#### Document images with source code:
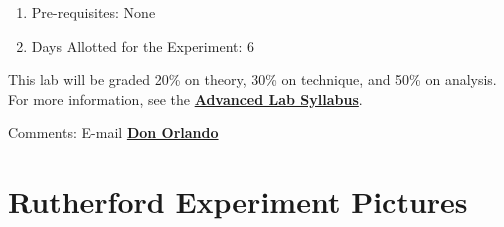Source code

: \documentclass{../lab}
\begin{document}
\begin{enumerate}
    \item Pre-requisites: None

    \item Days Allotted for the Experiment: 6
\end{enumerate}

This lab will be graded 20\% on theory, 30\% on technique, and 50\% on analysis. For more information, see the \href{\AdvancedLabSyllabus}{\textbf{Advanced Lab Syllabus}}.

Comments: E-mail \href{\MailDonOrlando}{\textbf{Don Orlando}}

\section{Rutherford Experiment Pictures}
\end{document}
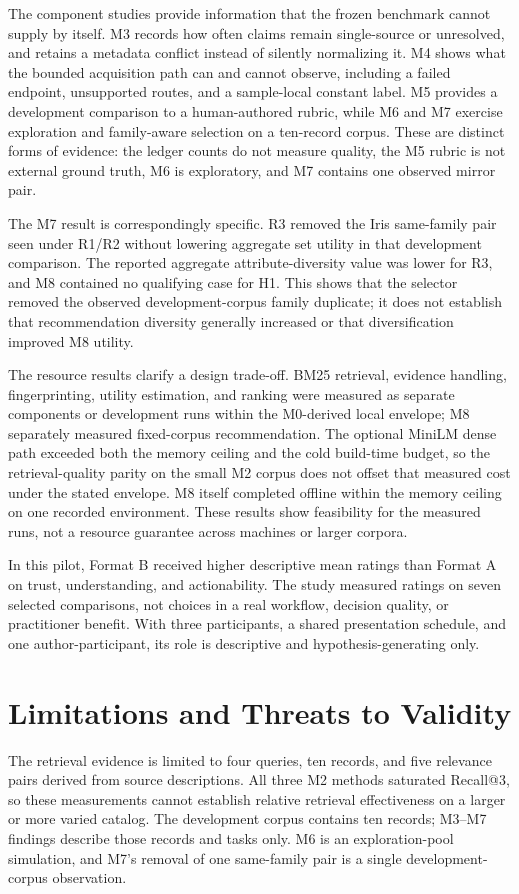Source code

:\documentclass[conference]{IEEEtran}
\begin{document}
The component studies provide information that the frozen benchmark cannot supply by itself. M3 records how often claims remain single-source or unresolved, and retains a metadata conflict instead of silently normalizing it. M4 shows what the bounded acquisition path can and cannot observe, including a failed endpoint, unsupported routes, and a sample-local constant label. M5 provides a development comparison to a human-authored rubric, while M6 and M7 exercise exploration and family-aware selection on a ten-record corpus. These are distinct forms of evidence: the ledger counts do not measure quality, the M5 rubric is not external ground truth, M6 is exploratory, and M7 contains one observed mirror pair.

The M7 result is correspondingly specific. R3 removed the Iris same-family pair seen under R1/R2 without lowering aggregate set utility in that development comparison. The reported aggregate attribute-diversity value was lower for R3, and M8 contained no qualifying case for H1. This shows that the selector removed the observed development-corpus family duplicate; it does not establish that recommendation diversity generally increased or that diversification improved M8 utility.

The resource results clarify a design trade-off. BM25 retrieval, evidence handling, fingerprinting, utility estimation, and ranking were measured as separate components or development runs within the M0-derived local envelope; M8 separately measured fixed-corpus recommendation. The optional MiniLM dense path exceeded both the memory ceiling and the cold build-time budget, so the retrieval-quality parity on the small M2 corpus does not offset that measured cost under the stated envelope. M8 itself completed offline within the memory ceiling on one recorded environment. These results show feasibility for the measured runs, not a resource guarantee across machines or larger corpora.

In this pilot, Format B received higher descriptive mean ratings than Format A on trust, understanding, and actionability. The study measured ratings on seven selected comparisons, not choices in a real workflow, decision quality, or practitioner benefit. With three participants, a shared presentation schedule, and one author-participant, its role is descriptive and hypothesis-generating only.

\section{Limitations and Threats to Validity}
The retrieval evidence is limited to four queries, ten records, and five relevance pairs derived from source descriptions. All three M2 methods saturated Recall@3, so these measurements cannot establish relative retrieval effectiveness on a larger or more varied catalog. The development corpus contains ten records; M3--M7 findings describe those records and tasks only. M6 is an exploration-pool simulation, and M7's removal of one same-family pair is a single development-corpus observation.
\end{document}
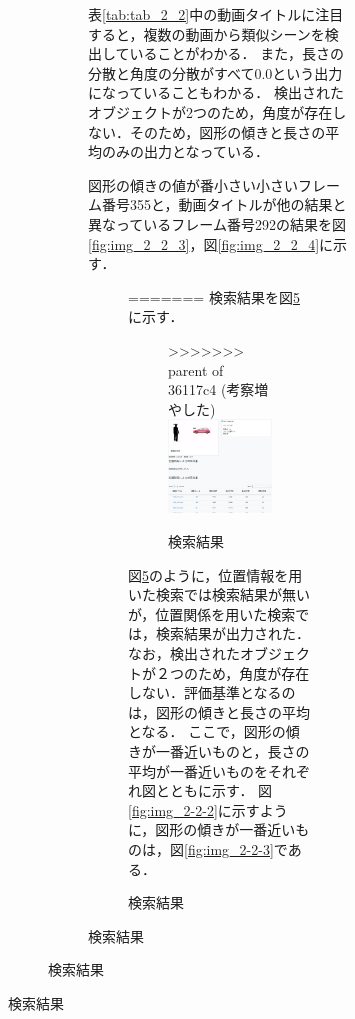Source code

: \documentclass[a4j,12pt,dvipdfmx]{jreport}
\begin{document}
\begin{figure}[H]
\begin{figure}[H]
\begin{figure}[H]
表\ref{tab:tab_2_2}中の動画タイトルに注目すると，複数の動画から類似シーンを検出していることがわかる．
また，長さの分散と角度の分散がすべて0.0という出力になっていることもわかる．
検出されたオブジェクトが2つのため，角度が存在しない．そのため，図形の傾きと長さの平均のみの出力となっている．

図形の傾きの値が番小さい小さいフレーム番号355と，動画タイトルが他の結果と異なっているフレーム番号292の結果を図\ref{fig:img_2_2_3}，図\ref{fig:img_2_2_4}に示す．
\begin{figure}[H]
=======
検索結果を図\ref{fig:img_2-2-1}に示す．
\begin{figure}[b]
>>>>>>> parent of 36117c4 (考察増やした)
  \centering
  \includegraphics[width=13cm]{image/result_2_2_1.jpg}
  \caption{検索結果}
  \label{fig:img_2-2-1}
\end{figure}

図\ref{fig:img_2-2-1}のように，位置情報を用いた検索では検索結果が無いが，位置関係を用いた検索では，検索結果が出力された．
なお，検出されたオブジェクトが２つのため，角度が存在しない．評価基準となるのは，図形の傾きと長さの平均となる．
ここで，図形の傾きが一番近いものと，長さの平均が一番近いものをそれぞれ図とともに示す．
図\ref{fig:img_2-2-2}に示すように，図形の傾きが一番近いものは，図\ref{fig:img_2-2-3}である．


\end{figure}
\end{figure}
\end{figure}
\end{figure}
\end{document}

#### What to work on:
Go through the records above and return each line in which the word "section" occurs.

#### Written solution:
\section{Rutherford Experiment Pictures}
\section{Limitations and Threats to Validity}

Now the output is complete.